[[ EXERCISE INPUT, beginning ]]

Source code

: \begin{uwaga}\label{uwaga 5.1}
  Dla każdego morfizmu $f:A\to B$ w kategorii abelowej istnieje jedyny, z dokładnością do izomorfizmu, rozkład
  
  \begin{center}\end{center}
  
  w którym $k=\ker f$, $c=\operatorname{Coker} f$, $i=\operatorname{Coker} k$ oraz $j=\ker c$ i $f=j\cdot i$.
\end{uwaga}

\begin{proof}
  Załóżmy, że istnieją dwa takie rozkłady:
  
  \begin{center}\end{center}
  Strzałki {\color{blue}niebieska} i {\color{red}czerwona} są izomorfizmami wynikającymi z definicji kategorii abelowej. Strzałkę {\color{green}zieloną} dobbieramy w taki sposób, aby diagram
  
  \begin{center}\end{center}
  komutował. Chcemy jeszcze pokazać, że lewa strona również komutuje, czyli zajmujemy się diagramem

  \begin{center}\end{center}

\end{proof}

[[ EXERCISE INPUT, end ]]

WHAT THIS TASK INVOLVES:
What is needed is an exact copy of the line containing "w którym $k=\ker" and each line after it, through the final line of the entries above.

EXPECTED OUTPUT:
  w którym $k=\ker f$, $c=\operatorname{Coker} f$, $i=\operatorname{Coker} k$ oraz $j=\ker c$ i $f=j\cdot i$.
\end{uwaga}

\begin{proof}
  Załóżmy, że istnieją dwa takie rozkłady:
  
  \begin{center}\end{center}
  Strzałki {\color{blue}niebieska} i {\color{red}czerwona} są izomorfizmami wynikającymi z definicji kategorii abelowej. Strzałkę {\color{green}zieloną} dobbieramy w taki sposób, aby diagram
  
  \begin{center}\end{center}
  komutował. Chcemy jeszcze pokazać, że lewa strona również komutuje, czyli zajmujemy się diagramem

  \begin{center}\end{center}

\end{proof}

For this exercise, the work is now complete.